Set in a nameless megalopolis, the play cunningly incorporates production values that could bankrupt even a well-heeled regional company, by employing two chorus characters who describe the play’s beautiful, dying world. While a salesgirl and an advertising executive find romance at the gravesites of their lost loves, dead birds rain from the sky and exuberant musical numbers send office workers jetéing onto the streets.
A satire of consumer culture and the recognizably commercial musical itself, Hines describes her play as a “love letter to the world” in all its paradoxical beauty.
If done well, the juxtaposition of beauty with the grotesque as a performance style causes a short circuit in the brain, according to Hines, an expert on a clowning style know as bouffant, based in grotesque juxtapositions. “Anything horrific also needed to be beautiful somehow. Anything beautiful needed to have some darker component, some gravitas, some weight to it.”
Even with its relatively small cast size — two leads and two chorus characters — Hello… Hello presented exactly the kind of challenge directing masters student Jamie Dunsdon was looking for. A love story couched in the decadent musical theatre genre that simultaneously tries to strip the play to its essential qualities. The play is a complex set of contradictions.
From choreography designed to suggest dance without showing it, courtesy of Calgary director and playwright Glenda Stirling, to the lavish descriptions of unseen set pieces, Dunsdon’s production embraces the play’s nature.
“This play really resists spectacle,” says Dunsdon. “It asks the director and designers not to go crazy and show everything that is going on onstage, so the goal all along has been to find ways to suggest what’s going on onstage without showing it.
“The play takes place in the future where art is something of an extinct form, and so the idea has been that we’re doing a play for a world where there is no money for arts,” she adds. “So what sets and lights do we have? Nothing.”

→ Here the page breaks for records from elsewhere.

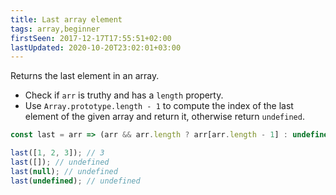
 ```yaml
---
title: Last array element
tags: array,beginner
firstSeen: 2017-12-17T17:55:51+02:00
lastUpdated: 2020-10-20T23:02:01+03:00
---
```


Returns the last element in an array.

- Check if `arr` is truthy and has a `length` property.
- Use `Array.prototype.length - 1` to compute the index of the last element of the given array and return it, otherwise return `undefined`.

```js
const last = arr => (arr && arr.length ? arr[arr.length - 1] : undefined);
```

```js
last([1, 2, 3]); // 3
last([]); // undefined
last(null); // undefined
last(undefined); // undefined
```

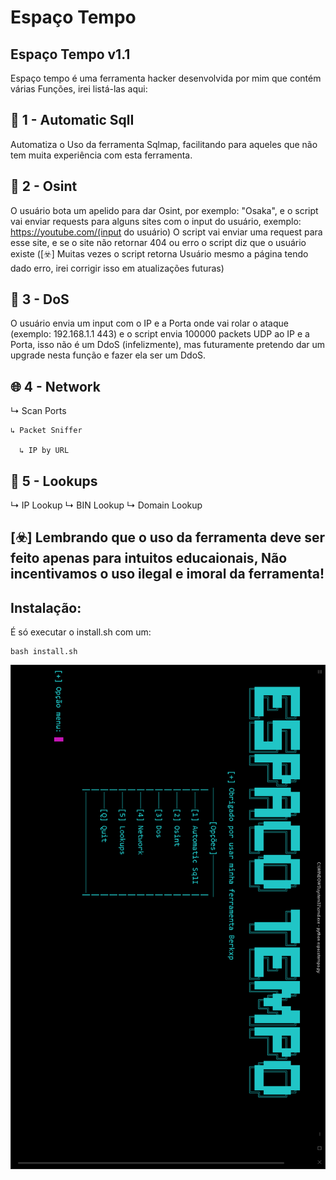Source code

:# Espaço Tempo

## Espaço Tempo v1.1

Espaço tempo é uma ferramenta hacker desenvolvida por mim que contém várias Funções, irei listá-las aqui:

## 💉 1 - Automatic SqlI
Automatiza o Uso da ferramenta Sqlmap, facilitando para aqueles que não tem muita experiência  com esta ferramenta.

## 🔎 2 - Osint
O usuário bota um apelido para dar Osint, por exemplo: "Osaka", e o script vai enviar requests para alguns sites com o input do usuário, exemplo:
https://youtube.com/(input do usuário)
O script vai enviar uma request para esse site, e se o site não retornar 404 ou erro o script diz que o usuário existe ([☣️] Muitas vezes o script retorna Usuário mesmo a página tendo dado erro, irei corrigir isso em atualizações futuras)

## 🤖 3 - DoS
O usuário envia um input com o IP e a Porta onde vai rolar o ataque (exemplo: 192.168.1.1 443) e o script envia 100000 packets UDP ao IP e a Porta, isso não é um DdoS (infelizmente), mas futuramente pretendo dar um upgrade nesta função e fazer ela ser um DdoS.

## 🌐 4 - Network
  ↳ Scan Ports
  
    ↳ Packet Sniffer
    
      ↳ IP by URL
  
## 🔎 5 - Lookups
  ↳ IP Lookup
    ↳ BIN Lookup
      ↳ Domain Lookup

## [☣️] Lembrando que o uso da ferramenta deve ser feito apenas para intuitos educaionais, Não incentivamos o uso ilegal e imoral da ferramenta!


## Instalação:
É só executar o install.sh com um:
```
bash install.sh
```

![Menu da Ferramenta](https://github.com/Berkxp/espaco-tempo/blob/main/imgs/menu.png?raw=true)
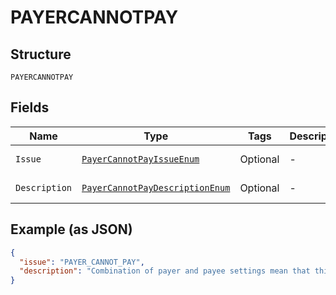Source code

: 
# PAYERCANNOTPAY

## Structure

`PAYERCANNOTPAY`

## Fields

| Name | Type | Tags | Description | Getter | Setter |
|  --- | --- | --- | --- | --- | --- |
| `Issue` | [`PayerCannotPayIssueEnum`](../../doc/models/payer-cannot-pay-issue-enum.md) | Optional | - | PayerCannotPayIssueEnum getIssue() | setIssue(PayerCannotPayIssueEnum issue) |
| `Description` | [`PayerCannotPayDescriptionEnum`](../../doc/models/payer-cannot-pay-description-enum.md) | Optional | - | PayerCannotPayDescriptionEnum getDescription() | setDescription(PayerCannotPayDescriptionEnum description) |

## Example (as JSON)

```json
{
  "issue": "PAYER_CANNOT_PAY",
  "description": "Combination of payer and payee settings mean that this buyer cannot pay this seller."
}
```

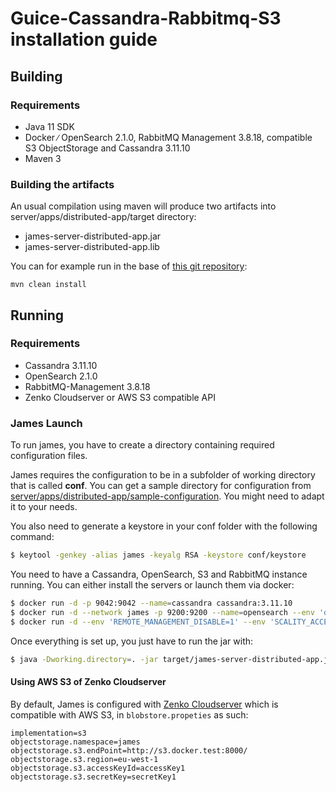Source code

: # Guice-Cassandra-Rabbitmq-S3 installation guide

## Building

### Requirements

 - Java 11 SDK
 - Docker ∕ OpenSearch 2.1.0, RabbitMQ Management 3.8.18, compatible S3 ObjectStorage and Cassandra 3.11.10
 - Maven 3

### Building the artifacts

An usual compilation using maven will produce two artifacts into server/apps/distributed-app/target directory:

 * james-server-distributed-app.jar
 * james-server-distributed-app.lib

You can for example run in the base of [this git repository](https://github.com/apache/james-project):

```
mvn clean install
```

## Running

### Requirements

 * Cassandra 3.11.10
 * OpenSearch 2.1.0
 * RabbitMQ-Management 3.8.18
 * Zenko Cloudserver or AWS S3 compatible API

### James Launch

To run james, you have to create a directory containing required configuration files.

James requires the configuration to be in a subfolder of working directory that is called **conf**. You can get a sample
directory for configuration from
[server/apps/distributed-app/sample-configuration](https://github.com/apache/james-project/tree/master/server/apps/distributed-app/sample-configuration). You might need to adapt it to your needs.

You also need to generate a keystore in your conf folder with the following command:

```bash
$ keytool -genkey -alias james -keyalg RSA -keystore conf/keystore
```

You need to have a Cassandra, OpenSearch, S3 and RabbitMQ instance running. You can either install the servers or launch them via docker:

```bash
$ docker run -d -p 9042:9042 --name=cassandra cassandra:3.11.10
$ docker run -d --network james -p 9200:9200 --name=opensearch --env 'discovery.type=single-node' opensearchproject/opensearch:2.1.0$ docker run -d -p 5672:5672 -p 15672:15672 --name=rabbitmq rabbitmq:3.9.18-management
$ docker run -d --env 'REMOTE_MANAGEMENT_DISABLE=1' --env 'SCALITY_ACCESS_KEY_ID=accessKey1' --env 'SCALITY_SECRET_ACCESS_KEY=secretKey1' --name=s3 zenko/cloudserver:8.2.6
```

Once everything is set up, you just have to run the jar with:

```bash
$ java -Dworking.directory=. -jar target/james-server-distributed-app.jar
```

#### Using AWS S3 of Zenko Cloudserver
By default, James is configured with [Zenko Cloudserver](https://hub.docker.com/r/zenko/cloudserver) which is compatible with AWS S3, in `blobstore.propeties` as such:

```
implementation=s3
objectstorage.namespace=james
objectstorage.s3.endPoint=http://s3.docker.test:8000/
objectstorage.s3.region=eu-west-1
objectstorage.s3.accessKeyId=accessKey1
objectstorage.s3.secretKey=secretKey1
```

In fact, the play itself owes its current form to economic necessity. It was stripped down from an earlier draft with an eight-member cast to its more elegantly minimal current form during development at the playwriting unit of Toronto’s Tarragon Theatre.
“Mike Harris was in power, really stripping everything back in terms of funding to artists and kind of telling us that we should be able to make theatre with nothing,” recalls Hines. “So I tried to simulate making theatre with nothing as best as I could.”

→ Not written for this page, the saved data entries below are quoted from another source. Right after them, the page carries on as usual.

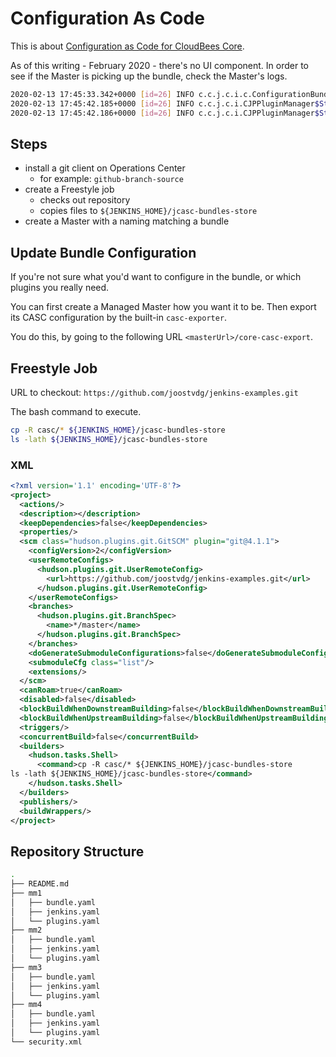 # Configuration As Code

This is about [Configuration as Code for CloudBees Core](https://docs.beescloud.com/docs/cloudbees-core/latest/cloud-admin-guide/core-casc-modern).

As of this writing - February 2020 - there's no UI component. 
In order to see if the Master is picking up the bundle, check the Master's logs.

```bash
2020-02-13 17:45:33.342+0000 [id=26] INFO c.c.j.c.i.c.ConfigurationBundleManager$Loader#getLoader: Resolving loader from /var/casc-bundle/bundle-link.yaml
2020-02-13 17:45:42.185+0000 [id=26] INFO c.c.j.c.i.CJPPluginManager$StartUp$1#apply: Core Configuration as Code is enabled
2020-02-13 17:45:42.186+0000 [id=26] INFO c.c.j.c.i.CJPPluginManager$StartUp$1#apply: Using JCasC config: /var/jenkins_home/core-casc-bundle/jenkins.yaml
```

## Steps

* install a git client on Operations Center
    * for example: `github-branch-source`
* create a Freestyle job
    * checks out repository
    * copies files to `${JENKINS_HOME}/jcasc-bundles-store`
* create a Master with a naming matching a bundle

## Update Bundle Configuration

If you're not sure what you'd want to configure in the bundle, or which plugins you really need.

You can first create a Managed Master how you want it to be. Then export its CASC configuration by the built-in `casc-exporter`.

You do this, by going to the following URL `<masterUrl>/core-casc-export`.

## Freestyle Job

URL to checkout: `https://github.com/joostvdg/jenkins-examples.git`

The bash command to execute.

```bash
cp -R casc/* ${JENKINS_HOME}/jcasc-bundles-store
ls -lath ${JENKINS_HOME}/jcasc-bundles-store
```

### XML

```xml
<?xml version='1.1' encoding='UTF-8'?>
<project>
  <actions/>
  <description></description>
  <keepDependencies>false</keepDependencies>
  <properties/>
  <scm class="hudson.plugins.git.GitSCM" plugin="git@4.1.1">
    <configVersion>2</configVersion>
    <userRemoteConfigs>
      <hudson.plugins.git.UserRemoteConfig>
        <url>https://github.com/joostvdg/jenkins-examples.git</url>
      </hudson.plugins.git.UserRemoteConfig>
    </userRemoteConfigs>
    <branches>
      <hudson.plugins.git.BranchSpec>
        <name>*/master</name>
      </hudson.plugins.git.BranchSpec>
    </branches>
    <doGenerateSubmoduleConfigurations>false</doGenerateSubmoduleConfigurations>
    <submoduleCfg class="list"/>
    <extensions/>
  </scm>
  <canRoam>true</canRoam>
  <disabled>false</disabled>
  <blockBuildWhenDownstreamBuilding>false</blockBuildWhenDownstreamBuilding>
  <blockBuildWhenUpstreamBuilding>false</blockBuildWhenUpstreamBuilding>
  <triggers/>
  <concurrentBuild>false</concurrentBuild>
  <builders>
    <hudson.tasks.Shell>
      <command>cp -R casc/* ${JENKINS_HOME}/jcasc-bundles-store
ls -lath ${JENKINS_HOME}/jcasc-bundles-store</command>
    </hudson.tasks.Shell>
  </builders>
  <publishers/>
  <buildWrappers/>
</project>
```

## Repository Structure

```bash
.
├── README.md
├── mm1
│   ├── bundle.yaml
│   ├── jenkins.yaml
│   └── plugins.yaml
├── mm2
│   ├── bundle.yaml
│   ├── jenkins.yaml
│   └── plugins.yaml
├── mm3
│   ├── bundle.yaml
│   ├── jenkins.yaml
│   └── plugins.yaml
├── mm4
│   ├── bundle.yaml
│   ├── jenkins.yaml
│   └── plugins.yaml
└── security.xml
```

This production marks the first time Hines has not starred as Cassandra, the retail-savvy heroine — a convention also born by necessity when mounting the production with her own company, Poschy Production. Though the piece was later picked up by the Tarragon, Hines is particularly aware of the limitations and hidden benefits of the funding limitations that created her play.

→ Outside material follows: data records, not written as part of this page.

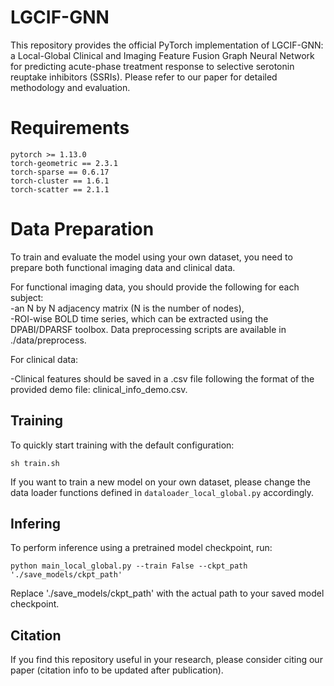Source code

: # LGCIF-GNN
This repository provides the official PyTorch implementation of LGCIF-GNN: a Local-Global Clinical and Imaging Feature Fusion Graph Neural Network for predicting acute-phase treatment response to selective serotonin reuptake inhibitors (SSRIs). 
Please refer to our paper for detailed methodology and evaluation.

# Requirements
```
pytorch >= 1.13.0
torch-geometric == 2.3.1
torch-sparse == 0.6.17
torch-cluster == 1.6.1
torch-scatter == 2.1.1
```

# Data Preparation
To train and evaluate the model using your own dataset, you need to prepare both functional imaging data and clinical data.

For functional imaging data, you should provide the following for each subject:  
-an N by N adjacency matrix (N is the number of nodes),  
-ROI-wise BOLD time series, which can be extracted using the DPABI/DPARSF toolbox.
Data preprocessing scripts are available in ./data/preprocess.

For clinical data:

-Clinical features should be saved in a .csv file following the format of the provided demo file: clinical_info_demo.csv.

## Training
To quickly start training with the default configuration:
```
sh train.sh
```
If you want to train a new model on your own dataset, please change the data loader functions defined in `dataloader_local_global.py` accordingly.  

## Infering
To perform inference using a pretrained model checkpoint, run:
```
python main_local_global.py --train False --ckpt_path './save_models/ckpt_path'
```
Replace './save_models/ckpt_path' with the actual path to your saved model checkpoint.

## Citation
If you find this repository useful in your research, please consider citing our paper (citation info to be updated after publication).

“When you have a small independent company, I believe one of the benefits is that I’m able to just be an artist while I’m going to be crappy as a businessperson and work around it,” she says. “That’s ultimate freedom. If you’re creating something where financial gain isn’t part of the necessary outcome, then it becomes something else and exists for its own sake.”
So while a cathartic resolution between funding and the arts isn’t likely to emerge anytime soon, Hines hopes that there’s still something to be gained in the contrast. “What I’ve always tried to do with my writing is go for that underbelly, the dark and the disturbing that I think we all experience every day,” she says. “Bringing light into these darker places so there can be an experience of these darker components, but also a release.
“A cleansing, that’s my ultimate aim,” she says. “To give the audience psychic colonic.”